Of the areas with declining populations away from the Metropolis, Rhondda U.D. heads the list, as it did in 1931, with a present loss of 21.2 per cent, following one of 13.1 per cent, on the preceding occasion; the neighbouring County Borough of Merthyr Tydfil is also prominent with successive losses of 11.3 and 14.1 per cent, in the two periods. Amongst the decreases in excess of 5 per cent, no less than eight are in respect of county boroughs in Lancashire, five of them being in continuation of losses in the preceding period; their experience generally is in accord with the decline in the textile areas of the north-west which has been typical of the period since the first world war. In a majority of the areas, the incidence of the loss was higher in the years preceding 1939, the war and post-war influences—as in the case of the growing areas—appearing to have acted as a restraint upon the earlier tendencies rather than otherwise.

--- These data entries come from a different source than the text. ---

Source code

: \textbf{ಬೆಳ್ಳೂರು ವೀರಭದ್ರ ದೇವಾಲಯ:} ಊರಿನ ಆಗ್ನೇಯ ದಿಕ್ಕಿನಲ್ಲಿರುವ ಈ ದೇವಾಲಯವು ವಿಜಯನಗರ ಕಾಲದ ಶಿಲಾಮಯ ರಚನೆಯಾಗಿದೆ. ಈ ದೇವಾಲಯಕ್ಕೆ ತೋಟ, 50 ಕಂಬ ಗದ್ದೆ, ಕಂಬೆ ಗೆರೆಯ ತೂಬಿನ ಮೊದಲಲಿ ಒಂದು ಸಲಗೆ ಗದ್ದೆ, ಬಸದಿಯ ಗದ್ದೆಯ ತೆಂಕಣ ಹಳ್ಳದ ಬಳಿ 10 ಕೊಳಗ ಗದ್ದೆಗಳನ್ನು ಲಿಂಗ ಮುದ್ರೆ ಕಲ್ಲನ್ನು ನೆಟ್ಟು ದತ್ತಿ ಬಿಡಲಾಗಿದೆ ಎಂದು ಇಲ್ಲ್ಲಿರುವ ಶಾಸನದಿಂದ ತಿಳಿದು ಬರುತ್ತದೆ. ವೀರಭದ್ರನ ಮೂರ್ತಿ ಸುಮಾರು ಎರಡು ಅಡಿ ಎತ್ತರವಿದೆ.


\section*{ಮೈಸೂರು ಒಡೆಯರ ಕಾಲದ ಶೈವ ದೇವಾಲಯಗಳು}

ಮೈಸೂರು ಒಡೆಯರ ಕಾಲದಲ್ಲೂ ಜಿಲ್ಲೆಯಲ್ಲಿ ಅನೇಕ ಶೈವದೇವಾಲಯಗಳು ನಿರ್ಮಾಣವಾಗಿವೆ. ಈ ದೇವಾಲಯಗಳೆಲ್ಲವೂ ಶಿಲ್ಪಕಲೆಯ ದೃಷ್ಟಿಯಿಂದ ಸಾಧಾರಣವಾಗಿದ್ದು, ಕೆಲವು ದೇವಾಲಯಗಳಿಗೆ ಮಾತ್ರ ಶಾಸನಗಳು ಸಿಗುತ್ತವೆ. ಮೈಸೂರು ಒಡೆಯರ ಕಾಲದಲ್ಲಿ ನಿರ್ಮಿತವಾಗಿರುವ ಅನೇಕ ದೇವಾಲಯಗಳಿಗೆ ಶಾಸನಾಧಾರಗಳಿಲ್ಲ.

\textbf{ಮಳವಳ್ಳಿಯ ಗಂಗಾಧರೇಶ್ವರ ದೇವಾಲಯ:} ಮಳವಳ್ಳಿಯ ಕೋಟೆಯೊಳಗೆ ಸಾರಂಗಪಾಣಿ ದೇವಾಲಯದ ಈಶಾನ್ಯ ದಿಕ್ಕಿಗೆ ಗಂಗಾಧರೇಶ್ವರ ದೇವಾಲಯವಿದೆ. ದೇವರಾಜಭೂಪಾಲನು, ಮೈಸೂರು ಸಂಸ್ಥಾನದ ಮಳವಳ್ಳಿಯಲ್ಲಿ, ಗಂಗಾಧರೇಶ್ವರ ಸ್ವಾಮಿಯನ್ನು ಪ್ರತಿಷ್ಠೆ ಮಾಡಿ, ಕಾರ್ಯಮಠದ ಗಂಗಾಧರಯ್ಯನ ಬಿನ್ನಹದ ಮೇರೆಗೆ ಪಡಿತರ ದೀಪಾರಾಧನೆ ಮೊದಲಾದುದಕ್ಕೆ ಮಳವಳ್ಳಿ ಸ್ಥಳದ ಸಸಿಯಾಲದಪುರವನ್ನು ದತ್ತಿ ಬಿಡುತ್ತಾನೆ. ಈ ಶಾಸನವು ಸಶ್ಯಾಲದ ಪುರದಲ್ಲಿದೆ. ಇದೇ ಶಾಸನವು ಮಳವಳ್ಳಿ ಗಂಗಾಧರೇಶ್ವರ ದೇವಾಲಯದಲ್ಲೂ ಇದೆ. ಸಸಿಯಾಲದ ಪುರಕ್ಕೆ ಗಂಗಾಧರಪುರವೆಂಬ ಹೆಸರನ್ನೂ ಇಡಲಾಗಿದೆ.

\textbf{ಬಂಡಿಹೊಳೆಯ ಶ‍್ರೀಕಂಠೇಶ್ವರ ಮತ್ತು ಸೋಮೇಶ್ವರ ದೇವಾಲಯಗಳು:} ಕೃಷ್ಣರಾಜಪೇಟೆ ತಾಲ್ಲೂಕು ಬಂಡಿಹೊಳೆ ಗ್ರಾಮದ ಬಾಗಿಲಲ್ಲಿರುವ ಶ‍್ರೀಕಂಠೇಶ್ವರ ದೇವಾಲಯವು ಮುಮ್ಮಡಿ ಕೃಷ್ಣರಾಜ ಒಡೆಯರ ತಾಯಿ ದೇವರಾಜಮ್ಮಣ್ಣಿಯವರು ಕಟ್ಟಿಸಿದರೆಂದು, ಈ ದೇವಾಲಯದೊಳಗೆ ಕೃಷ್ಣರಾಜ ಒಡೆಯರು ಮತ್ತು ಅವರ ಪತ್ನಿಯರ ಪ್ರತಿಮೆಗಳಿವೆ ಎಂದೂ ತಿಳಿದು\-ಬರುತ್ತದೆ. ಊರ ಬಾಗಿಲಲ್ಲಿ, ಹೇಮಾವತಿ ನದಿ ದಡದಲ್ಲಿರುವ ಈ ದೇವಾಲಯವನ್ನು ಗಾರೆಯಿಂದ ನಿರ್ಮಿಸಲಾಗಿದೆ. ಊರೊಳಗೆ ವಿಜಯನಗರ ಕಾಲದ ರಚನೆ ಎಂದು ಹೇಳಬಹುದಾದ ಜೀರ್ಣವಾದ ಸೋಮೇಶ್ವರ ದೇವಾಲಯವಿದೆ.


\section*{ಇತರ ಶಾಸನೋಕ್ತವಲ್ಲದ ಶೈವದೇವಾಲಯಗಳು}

As a measure of caution it should be remarked that, while the serial census records provide reliable evidence of growth or otherwise of various types of area, figures for individual areas or individual occasions must be, interpreted in the light of any special conditions attending the several enumerations. The natural growth of towns or the amelioration of overcrowding in their denser central portions frequently involves encroachment into suburbs. outside, existing administrative boundaries; the latter are modified from time to time to give effect to the altered circumstances, but such changes usually take place at infrequent intervals and often lag behind the motivating increase in population, a condition which may be of significance at the present time in view of the general suspension of boundary changes which has been in operation since 1939.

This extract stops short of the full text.